Task:
What lines in the data hold the string "netstat"? Show them.

------------------------------------

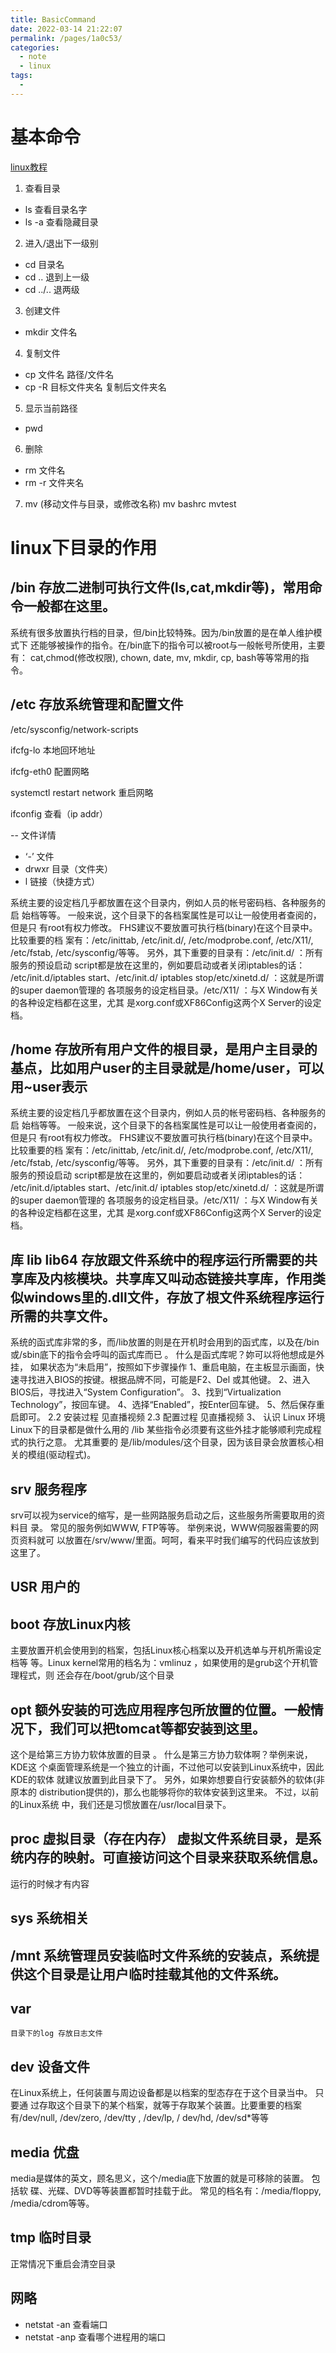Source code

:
 ```yaml
---
title: BasicCommand
date: 2022-03-14 21:22:07
permalink: /pages/1a0c53/
categories:
  - note
  - linux
tags:
  - 
---
```

# 基本命令

[linux教程](https://www.runoob.com/linux/linux-tutorial.html)
1. 查看目录
- ls      查看目录名字
- ls -a   查看隐藏目录
2. 进入/退出下一级别
- cd 目录名
- cd ..   退到上一级
- cd ../..  退两级
3. 创建文件
- mkdir 文件名
4. 复制文件
- cp 文件名  路径/文件名
- cp -R 目标文件夹名  复制后文件夹名
5. 显示当前路径
- pwd 
6. 删除
- rm 文件名
- rm -r 文件夹名
7. mv (移动文件与目录，或修改名称)
 mv bashrc mvtest

# linux下目录的作用

## /bin 存放⼆进制可执⾏⽂件(ls,cat,mkdir等)，常⽤命令⼀般都在这⾥。
系统有很多放置执⾏档的⽬录，但/bin⽐较特殊。因为/bin放置的是在单⼈维护模式下 
还能够被操作的指令。在/bin底下的指令可以被root与⼀般帐号所使⽤，主要有： 
cat,chmod(修改权限), chown, date, mv, mkdir, cp, bash等等常⽤的指令。


## /etc 存放系统管理和配置⽂件
/etc/sysconfig/network-scripts

ifcfg-lo    本地回环地址

ifcfg-eth0   配置网略

systemctl restart network  重启网略

ifconfig   查看（ip addr）

-- 文件详情  
-  ‘-’      文件
-  drwxr    目录（文件夹）
-  l        链接（快捷方式）

系统主要的设定档⼏乎都放置在这个⽬录内，例如⼈员的帐号密码档、各种服务的启
始档等等。 ⼀般来说，这个⽬录下的各档案属性是可以让⼀般使⽤者查阅的，但是只
有root有权⼒修改。 FHS建议不要放置可执⾏档(binary)在这个⽬录中。 ⽐较重要的档
案有：/etc/inittab, /etc/init.d/, /etc/modprobe.conf, /etc/X11/, /etc/fstab,
/etc/sysconfig/等等。 另外，其下重要的⽬录有：/etc/init.d/ ：所有服务的预设启动
script都是放在这⾥的，例如要启动或者关闭iptables的话： /etc/init.d/iptables
start、/etc/init.d/ iptables stop/etc/xinetd.d/ ：这就是所谓的super daemon管理的
各项服务的设定档⽬录。/etc/X11/ ：与X Window有关的各种设定档都在这⾥，尤其
是xorg.conf或XF86Config这两个X Server的设定档。

## /home 存放所有⽤户⽂件的根⽬录，是⽤户主⽬录的基点，⽐如⽤户user的主⽬录就是/home/user，可以⽤~user表示
系统主要的设定档⼏乎都放置在这个⽬录内，例如⼈员的帐号密码档、各种服务的启
始档等等。 ⼀般来说，这个⽬录下的各档案属性是可以让⼀般使⽤者查阅的，但是只
有root有权⼒修改。 FHS建议不要放置可执⾏档(binary)在这个⽬录中。 ⽐较重要的档
案有：/etc/inittab, /etc/init.d/, /etc/modprobe.conf, /etc/X11/, /etc/fstab,
/etc/sysconfig/等等。 另外，其下重要的⽬录有：/etc/init.d/ ：所有服务的预设启动
script都是放在这⾥的，例如要启动或者关闭iptables的话： /etc/init.d/iptables
start、/etc/init.d/ iptables stop/etc/xinetd.d/ ：这就是所谓的super daemon管理的
各项服务的设定档⽬录。/etc/X11/ ：与X Window有关的各种设定档都在这⾥，尤其
是xorg.conf或XF86Config这两个X Server的设定档。

## 库 lib  lib64 存放跟⽂件系统中的程序运⾏所需要的共享库及内核模块。共享库⼜叫动态链接共享库，作⽤类似windows⾥的.dll⽂件，存放了根⽂件系统程序运⾏所需的共享⽂件。
系统的函式库⾮常的多，⽽/lib放置的则是在开机时会⽤到的函式库，以及在/bin
或/sbin底下的指令会呼叫的函式库⽽已 。 什么是函式库呢？妳可以将他想成是外挂，
如果状态为“未启⽤”，按照如下步骤操作
1、重启电脑，在主板显示画⾯，快速寻找进⼊BIOS的按键。根据品牌不同，可能是F2、Del
或其他键。 2、进⼊BIOS后，寻找进⼊“System Configuration”。 3、找到“Virtualization
Technology”，按回⻋键。 4、选择“Enabled”，按Enter回⻋键。 5、然后保存重启即可。
2.2 安装过程
⻅直播视频
2.3 配置过程
⻅直播视频
3、 认识 Linux 环境
Linux下的⽬录都是做什么⽤的
/lib 某些指令必须要有这些外挂才能够顺利完成程式的执⾏之意。 尤其重要的
是/lib/modules/这个⽬录，因为该⽬录会放置核⼼相关的模组(驱动程式)。

## srv 服务程序
srv可以视为service的缩写，是⼀些⽹路服务启动之后，这些服务所需要取⽤的资料⽬
录。 常⻅的服务例如WWW, FTP等等。 举例来说，WWW伺服器需要的⽹⻚资料就可
以放置在/srv/www/⾥⾯。呵呵，看来平时我们编写的代码应该放到这⾥了。

## USR  用户的

## boot  存放Linux内核
主要放置开机会使⽤到的档案，包括Linux核⼼档案以及开机选单与开机所需设定档等
等。Linux kernel常⽤的档名为：vmlinuz ，如果使⽤的是grub这个开机管理程式，则
还会存在/boot/grub/这个⽬录

## opt 额外安装的可选应⽤程序包所放置的位置。⼀般情况下，我们可以把tomcat等都安装到这⾥。
这个是给第三⽅协⼒软体放置的⽬录 。 什么是第三⽅协⼒软体啊？举例来说，KDE这
个桌⾯管理系统是⼀个独⽴的计画，不过他可以安装到Linux系统中，因此KDE的软体
就建议放置到此⽬录下了。 另外，如果妳想要⾃⾏安装额外的软体(⾮原本的
distribution提供的)，那么也能够将你的软体安装到这⾥来。 不过，以前的Linux系统
中，我们还是习惯放置在/usr/local⽬录下。
## proc 虚拟目录（存在内存） 虚拟⽂件系统⽬录，是系统内存的映射。可直接访问这个⽬录来获取系统信息。
运行的时候才有内容

## sys 系统相关

## /mnt 系统管理员安装临时⽂件系统的安装点，系统提供这个⽬录是让⽤户临时挂载其他的⽂件系统。

## var 
    目录下的log 存放日志文件
## dev 设备文件
在Linux系统上，任何装置与周边设备都是以档案的型态存在于这个⽬录当中。 只要通
过存取这个⽬录下的某个档案，就等于存取某个装置。⽐要重要的档案有/dev/null,
/dev/zero, /dev/tty , /dev/lp, / dev/hd, /dev/sd*等等

## media 优盘
media是媒体的英⽂，顾名思义，这个/media底下放置的就是可移除的装置。 包括软
碟、光碟、DVD等等装置都暂时挂载于此。 常⻅的档名有：/media/floppy,
/media/cdrom等等。
## tmp 临时目录
正常情况下重启会清空目录

## 网略

- netstat -an  查看端口
- netstat -anp  查看哪个进程用的端口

------------------------------------

Answer section:
- netstat -an  查看端口
- netstat -anp  查看哪个进程用的端口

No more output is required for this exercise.